#### [What you should do]
What you should copy is the line containing "3. Switzerland&nbsp;&nbsp;&nbsp;&nbsp;&nbsp;3" and all lines after it in the entries below, exactly and without anything added.

#### [Record excerpts]
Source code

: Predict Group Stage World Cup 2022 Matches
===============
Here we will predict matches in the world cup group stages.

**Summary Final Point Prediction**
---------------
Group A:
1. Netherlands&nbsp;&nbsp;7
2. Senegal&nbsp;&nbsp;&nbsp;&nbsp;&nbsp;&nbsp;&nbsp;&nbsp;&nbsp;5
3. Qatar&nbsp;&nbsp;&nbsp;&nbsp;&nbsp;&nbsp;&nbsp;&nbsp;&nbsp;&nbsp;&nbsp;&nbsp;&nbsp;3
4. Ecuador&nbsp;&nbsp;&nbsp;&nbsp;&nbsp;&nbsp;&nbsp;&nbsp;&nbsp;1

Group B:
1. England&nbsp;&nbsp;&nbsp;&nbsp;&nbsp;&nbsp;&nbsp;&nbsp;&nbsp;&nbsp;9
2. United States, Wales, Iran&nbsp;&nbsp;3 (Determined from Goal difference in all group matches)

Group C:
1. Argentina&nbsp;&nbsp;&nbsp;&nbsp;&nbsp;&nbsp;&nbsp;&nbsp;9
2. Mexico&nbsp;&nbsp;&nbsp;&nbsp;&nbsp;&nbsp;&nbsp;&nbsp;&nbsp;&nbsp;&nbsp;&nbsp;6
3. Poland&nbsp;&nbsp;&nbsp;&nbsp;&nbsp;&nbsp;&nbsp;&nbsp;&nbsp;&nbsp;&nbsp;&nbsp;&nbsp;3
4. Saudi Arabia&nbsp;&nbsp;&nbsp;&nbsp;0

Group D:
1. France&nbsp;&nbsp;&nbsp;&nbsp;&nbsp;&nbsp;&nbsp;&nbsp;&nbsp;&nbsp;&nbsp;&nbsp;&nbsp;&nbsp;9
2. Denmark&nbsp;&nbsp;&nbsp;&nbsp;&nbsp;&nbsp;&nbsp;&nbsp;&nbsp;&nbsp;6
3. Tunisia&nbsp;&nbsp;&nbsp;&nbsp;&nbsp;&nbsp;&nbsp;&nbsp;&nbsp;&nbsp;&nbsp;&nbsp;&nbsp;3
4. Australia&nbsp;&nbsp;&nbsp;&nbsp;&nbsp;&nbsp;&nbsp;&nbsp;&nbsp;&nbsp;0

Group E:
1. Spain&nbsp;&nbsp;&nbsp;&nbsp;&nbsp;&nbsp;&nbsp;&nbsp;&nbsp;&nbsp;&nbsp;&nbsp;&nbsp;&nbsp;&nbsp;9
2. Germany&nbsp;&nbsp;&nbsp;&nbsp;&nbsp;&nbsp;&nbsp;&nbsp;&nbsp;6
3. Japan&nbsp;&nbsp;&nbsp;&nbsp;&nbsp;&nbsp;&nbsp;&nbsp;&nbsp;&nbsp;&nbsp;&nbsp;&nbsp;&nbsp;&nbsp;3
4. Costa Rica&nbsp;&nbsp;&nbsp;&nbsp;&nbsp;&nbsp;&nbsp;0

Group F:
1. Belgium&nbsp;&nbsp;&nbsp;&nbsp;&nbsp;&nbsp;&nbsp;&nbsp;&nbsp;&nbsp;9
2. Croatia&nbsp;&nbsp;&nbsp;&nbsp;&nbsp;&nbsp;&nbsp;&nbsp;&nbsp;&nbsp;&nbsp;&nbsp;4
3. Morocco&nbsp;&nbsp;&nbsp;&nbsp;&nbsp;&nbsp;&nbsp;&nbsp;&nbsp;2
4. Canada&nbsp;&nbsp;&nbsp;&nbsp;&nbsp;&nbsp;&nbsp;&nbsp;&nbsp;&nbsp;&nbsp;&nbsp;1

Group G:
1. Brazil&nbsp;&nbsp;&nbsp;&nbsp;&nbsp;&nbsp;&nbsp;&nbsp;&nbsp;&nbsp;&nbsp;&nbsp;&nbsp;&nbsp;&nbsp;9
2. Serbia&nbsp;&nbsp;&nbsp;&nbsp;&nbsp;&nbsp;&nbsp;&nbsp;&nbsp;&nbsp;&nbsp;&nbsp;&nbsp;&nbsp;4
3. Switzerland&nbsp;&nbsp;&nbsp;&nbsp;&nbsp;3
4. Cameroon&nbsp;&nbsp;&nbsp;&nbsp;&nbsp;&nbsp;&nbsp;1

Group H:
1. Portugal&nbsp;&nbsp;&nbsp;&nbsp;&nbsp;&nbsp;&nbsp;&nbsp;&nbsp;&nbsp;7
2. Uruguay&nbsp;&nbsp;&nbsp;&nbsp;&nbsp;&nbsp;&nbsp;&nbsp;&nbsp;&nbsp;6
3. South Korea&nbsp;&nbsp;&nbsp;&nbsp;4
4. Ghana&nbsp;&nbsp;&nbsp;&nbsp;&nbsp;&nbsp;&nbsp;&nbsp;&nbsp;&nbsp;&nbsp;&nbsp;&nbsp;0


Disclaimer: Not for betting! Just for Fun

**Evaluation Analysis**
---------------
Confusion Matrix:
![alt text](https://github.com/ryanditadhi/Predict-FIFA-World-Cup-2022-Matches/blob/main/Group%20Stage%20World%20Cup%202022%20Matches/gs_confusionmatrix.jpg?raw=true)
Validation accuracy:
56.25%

#### [Result]
3. Switzerland&nbsp;&nbsp;&nbsp;&nbsp;&nbsp;3
4. Cameroon&nbsp;&nbsp;&nbsp;&nbsp;&nbsp;&nbsp;&nbsp;1

Group H:
1. Portugal&nbsp;&nbsp;&nbsp;&nbsp;&nbsp;&nbsp;&nbsp;&nbsp;&nbsp;&nbsp;7
2. Uruguay&nbsp;&nbsp;&nbsp;&nbsp;&nbsp;&nbsp;&nbsp;&nbsp;&nbsp;&nbsp;6
3. South Korea&nbsp;&nbsp;&nbsp;&nbsp;4
4. Ghana&nbsp;&nbsp;&nbsp;&nbsp;&nbsp;&nbsp;&nbsp;&nbsp;&nbsp;&nbsp;&nbsp;&nbsp;&nbsp;0


Disclaimer: Not for betting! Just for Fun

**Evaluation Analysis**
---------------
Confusion Matrix:
![alt text](https://github.com/ryanditadhi/Predict-FIFA-World-Cup-2022-Matches/blob/main/Group%20Stage%20World%20Cup%202022%20Matches/gs_confusionmatrix.jpg?raw=true)
Validation accuracy:
56.25%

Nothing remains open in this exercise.